How to code Actor Critic Reinforcement Learning with continuous action ouput

Khabbab_Zakaria · December 20, 2021, 6:04pm

I am working on an Actor-Critic Model with Continuous action output. The output should be any number from 0 to 1. In the Actor part, I am calculating the mu using Sigmoid (to have output from 0 to 1) and variance using ReLU (to always have a positive value).

The code is as follows:

class Policy(nn.Module):
    """
    implements both actor and critic in one model
    """
    def __init__(self):
        super(Policy, self).__init__()
        self.fc1 = nn.Linear(state_size, 128)

        self.fc2 = nn.Linear(128, 64)

        # actor's layer
        self.action_head = nn.Linear(64, action_size)
        self.mu = nn.Sigmoid()
        self.var = nn.ReLU()

        # critic's layer
        self.value_head = nn.Linear(64, 1)

    def forward(self, x):
        """
        forward of both actor and critic
        """
        x = F.relu(self.fc1(x))
        x = F.relu(self.fc2(x))

        # actor: choses action to take from state s_t 
        # by returning probability of each action
        action_prob = self.action_head(x)
        mu = self.mu(action_prob)
        var = self.var(action_prob)

        # critic: evaluates being in the state s_t
        state_values = self.value_head(x)

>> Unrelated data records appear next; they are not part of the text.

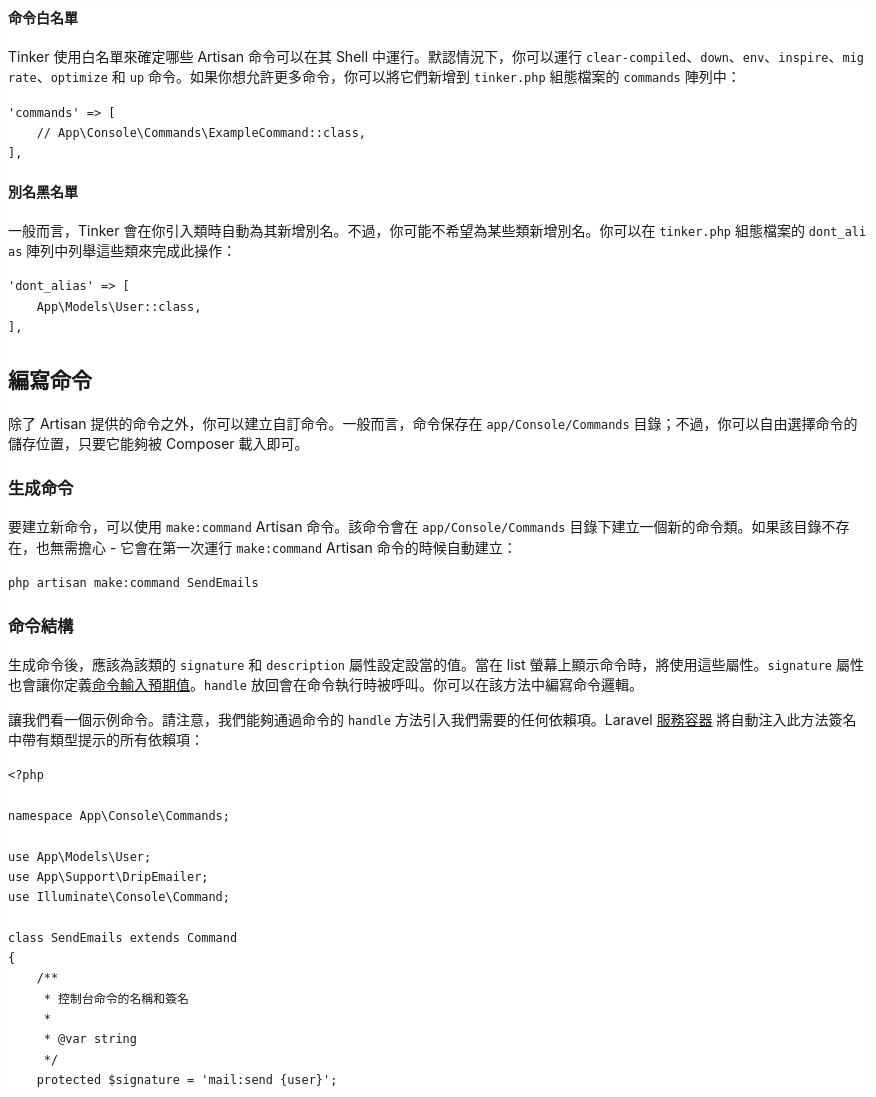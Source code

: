 #### 命令白名單

Tinker 使用白名單來確定哪些 Artisan 命令可以在其 Shell 中運行。默認情況下，你可以運行 `clear-compiled`、`down`、`env`、`inspire`、`migrate`、`optimize` 和 `up` 命令。如果你想允許更多命令，你可以將它們新增到 `tinker.php` 組態檔案的 `commands` 陣列中：

    'commands' => [
        // App\Console\Commands\ExampleCommand::class,
    ],

#### 別名黑名單

一般而言，Tinker 會在你引入類時自動為其新增別名。不過，你可能不希望為某些類新增別名。你可以在 `tinker.php` 組態檔案的 `dont_alias` 陣列中列舉這些類來完成此操作：

    'dont_alias' => [
        App\Models\User::class,
    ],



## 編寫命令

除了 Artisan 提供的命令之外，你可以建立自訂命令。一般而言，命令保存在 `app/Console/Commands` 目錄；不過，你可以自由選擇命令的儲存位置，只要它能夠被 Composer 載入即可。

### 生成命令

要建立新命令，可以使用 `make:command` Artisan 命令。該命令會在 `app/Console/Commands` 目錄下建立一個新的命令類。如果該目錄不存在，也無需擔心 - 它會在第一次運行 `make:command` Artisan 命令的時候自動建立：

```shell
php artisan make:command SendEmails
```

### 命令結構

生成命令後，應該為該類的 `signature` 和 `description` 屬性設定設當的值。當在 list 螢幕上顯示命令時，將使用這些屬性。`signature` 屬性也會讓你定義[命令輸入預期值](#defining-input-expectations)。`handle` 放回會在命令執行時被呼叫。你可以在該方法中編寫命令邏輯。

讓我們看一個示例命令。請注意，我們能夠通過命令的 `handle` 方法引入我們需要的任何依賴項。Laravel [服務容器](https://learnku.com/docs/laravel/9.x/container) 將自動注入此方法簽名中帶有類型提示的所有依賴項：

    <?php

    namespace App\Console\Commands;

    use App\Models\User;
    use App\Support\DripEmailer;
    use Illuminate\Console\Command;

    class SendEmails extends Command
    {
        /**
         * 控制台命令的名稱和簽名
         *
         * @var string
         */
        protected $signature = 'mail:send {user}';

        return mu, var, state_values

class Agent():
    def __init__(self, model, is_eval=False, model_name=""):
      self.model_name = model_name
      self.is_eval = is_eval
      self.model = load_model(model_name) if is_eval else model

    def act(self, state):
      mu, var, state_value = self.model(state)
      mu = mu.data.cpu().numpy()
      sigma = torch.sqrt(var).data.cpu().numpy()
      actions = np.random.normal(mu, sigma)
      actions = np.clip(actions, 0, 1) #to have output ranging from 0 to 1
      
      actions = torch.from_numpy(actions)

      return actions, state_value

Now, lets say action_size = 1.

One output for print(mu, var) is: tensor([0.5266], grad_fn=), tensor([0.7478], grad_fn=)

The action, which is the normal distribution, is 0 (actually it was a negative number before the clipping step).

Now, my question is if the logic is correct to have an Actor-Critic model with Continuous action output.